§ Description of the task
Lines from the listing that hold the string "minuten" are what you should return.

§ Records shown

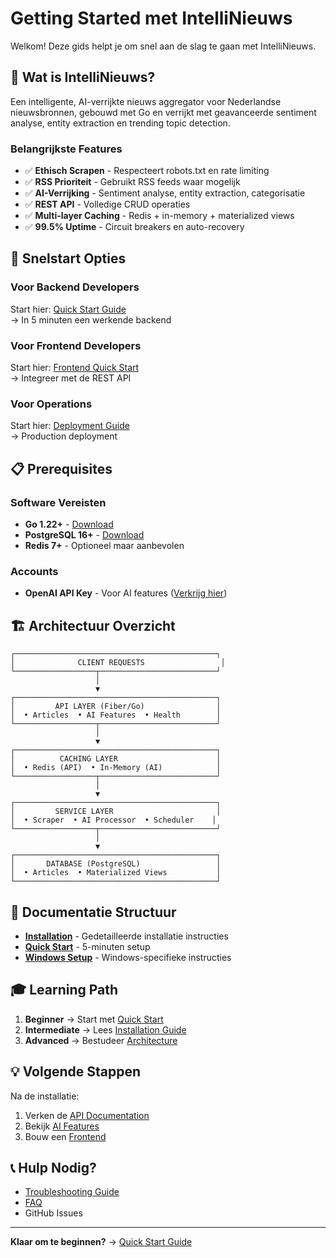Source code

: # Getting Started met IntelliNieuws

Welkom! Deze gids helpt je om snel aan de slag te gaan met IntelliNieuws.

## 🎯 Wat is IntelliNieuws?

Een intelligente, AI-verrijkte nieuws aggregator voor Nederlandse nieuwsbronnen, gebouwd met Go en verrijkt met geavanceerde sentiment analyse, entity extraction en trending topic detection.

### Belangrijkste Features
- ✅ **Ethisch Scrapen** - Respecteert robots.txt en rate limiting
- ✅ **RSS Prioriteit** - Gebruikt RSS feeds waar mogelijk
- ✅ **AI-Verrijking** - Sentiment analyse, entity extraction, categorisatie
- ✅ **REST API** - Volledige CRUD operaties
- ✅ **Multi-layer Caching** - Redis + in-memory + materialized views
- ✅ **99.5% Uptime** - Circuit breakers en auto-recovery

## 🚀 Snelstart Opties

### Voor Backend Developers
Start hier: [Quick Start Guide](quick-start.md)  
→ In 5 minuten een werkende backend

### Voor Frontend Developers  
Start hier: [Frontend Quick Start](../frontend/quickstart.md)  
→ Integreer met de REST API

### Voor Operations
Start hier: [Deployment Guide](../deployment/deployment-guide.md)  
→ Production deployment

## 📋 Prerequisites

### Software Vereisten
- **Go 1.22+** - [Download](https://golang.org/dl/)
- **PostgreSQL 16+** - [Download](https://www.postgresql.org/download/)
- **Redis 7+** - Optioneel maar aanbevolen

### Accounts
- **OpenAI API Key** - Voor AI features ([Verkrijg hier](https://platform.openai.com/))

## 🏗️ Architectuur Overzicht

```
┌─────────────────────────────────────────────┐
│              CLIENT REQUESTS                 │
└──────────────────┬──────────────────────────┘
                   │
                   ▼
┌─────────────────────────────────────────────┐
│         API LAYER (Fiber/Go)                │
│  • Articles  • AI Features  • Health        │
└──────────────────┬──────────────────────────┘
                   │
                   ▼
┌─────────────────────────────────────────────┐
│          CACHING LAYER                      │
│  • Redis (API)  • In-Memory (AI)            │
└──────────────────┬──────────────────────────┘
                   │
                   ▼
┌─────────────────────────────────────────────┐
│         SERVICE LAYER                       │
│  • Scraper  • AI Processor  • Scheduler    │
└──────────────────┬──────────────────────────┘
                   │
                   ▼
┌─────────────────────────────────────────────┐
│       DATABASE (PostgreSQL)                 │
│  • Articles  • Materialized Views           │
└─────────────────────────────────────────────┘
```

## 📖 Documentatie Structuur

- **[Installation](installation.md)** - Gedetailleerde installatie instructies
- **[Quick Start](quick-start.md)** - 5-minuten setup
- **[Windows Setup](windows-setup.md)** - Windows-specifieke instructies

## 🎓 Learning Path

1. **Beginner** → Start met [Quick Start](quick-start.md)
2. **Intermediate** → Lees [Installation Guide](installation.md)
3. **Advanced** → Bestudeer [Architecture](../development/architecture.md)

## 💡 Volgende Stappen

Na de installatie:
1. Verken de [API Documentation](../api/README.md)
2. Bekijk [AI Features](../features/ai-processing.md)
3. Bouw een [Frontend](../frontend/README.md)

## 📞 Hulp Nodig?

- [Troubleshooting Guide](../operations/troubleshooting.md)
- [FAQ](installation.md#frequently-asked-questions)
- GitHub Issues

---

**Klaar om te beginnen?** → [Quick Start Guide](quick-start.md)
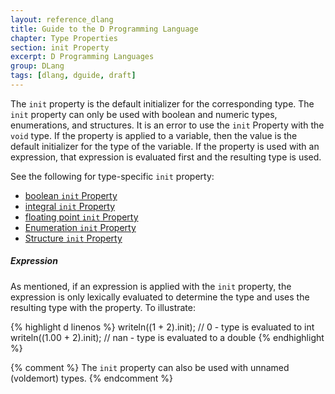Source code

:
 ```yaml
---
layout: reference_dlang
title: Guide to the D Programming Language
chapter: Type Properties
section: init Property
excerpt: D Programming Languages
group: DLang
tags: [dlang, dguide, draft]
---
```


The `init` property is the default initializer for the corresponding type.
The `init` property can only be used with boolean and numeric types, enumerations, and structures.
It is an error to use the `init` Property with the `void` type.
If the property is applied to a variable, then the value is the default initializer for the type of the variable.
If the property is used with an expression, that expression is evaluated first and the resulting type is used.

See the following for type-specific `init` property:

* [boolean `init` Property](/dlang-guide/basic_types/boolean/properties.html)
* [integral `init` Property](/dlang-guide/basic_types/integral/properties.html)
* [floating point `init` Property](/dlang-guide/basic_types/floating_point/properties/init.html)
* [Enumeration `init` Property](/dlang-guide/enumerations/properties/init.html)
* [Structure `init` Property](/dlang-guide/structs/properties/init.html)

##### Expression

As mentioned, if an expression is applied with the `init` property, the expression is only lexically evaluated to determine the type and uses the resulting type with the property.
To illustrate:

{% highlight d linenos %}
writeln((1 + 2).init);                      // 0   - type is evaluated to int
writeln((1.00 + 2).init);                   // nan - type is evaluated to a double
{% endhighlight %}

{% comment %}
The `init` property can also be used with unnamed (voldemort) types.
{% endcomment %}
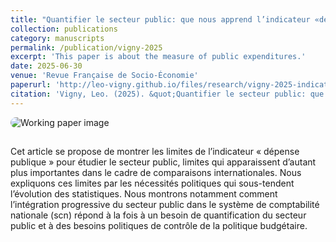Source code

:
```yaml
---
title: "Quantifier le secteur public: que nous apprend l’indicateur «dépense publique» ?"
collection: publications
category: manuscripts
permalink: /publication/vigny-2025
excerpt: 'This paper is about the measure of public expenditures.'
date: 2025-06-30
venue: 'Revue Française de Socio-Économie'
paperurl: 'http://leo-vigny.github.io/files/research/vigny-2025-indicateur.pdf'
citation: 'Vigny, Leo. (2025). &quot;Quantifier le secteur public: que nous apprend l’indicateur «dépense publique» ?.&quot; <i>Revue Française de Socio-Économie</i>. 34(1), 189-211.'
---
```


<style>
  .responsive-container {
    display: flex;
    flex-wrap: wrap;
    align-items: flex-start;
    gap: 15px;
  }

  .responsive-container img {
    max-width: 100%;
    height: auto;
    border-radius: 10px;
    flex: 1 1 300px;
  }

  .responsive-text {
    flex: 2 1 300px;
  }

  @media (max-width: 768px) {
    .responsive-container {
      flex-direction: column;
    }
  }
</style>

<div class="responsive-container">
  <img src="https://leo-vigny.github.io/images/graph_indic.png" alt="Working paper image">
  <div class="responsive-text">
    <p>Cet article se propose de montrer les limites de l’indicateur « dépense publique » pour étudier le secteur public, limites qui apparaissent d’autant plus importantes dans le cadre de comparaisons internationales. Nous expliquons ces limites par les nécessités politiques qui sous-tendent l’évolution des statistiques. Nous montrons notamment comment l’intégration progressive du secteur public dans le système de comptabilité nationale (scn) répond à la fois à un besoin de quantification du secteur public et à des besoins politiques de contrôle de la politique budgétaire.</p>
  </div>
</div>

§ Solved exercise
→ In 5 minuten een werkende backend
- **[Quick Start](quick-start.md)** - 5-minuten setup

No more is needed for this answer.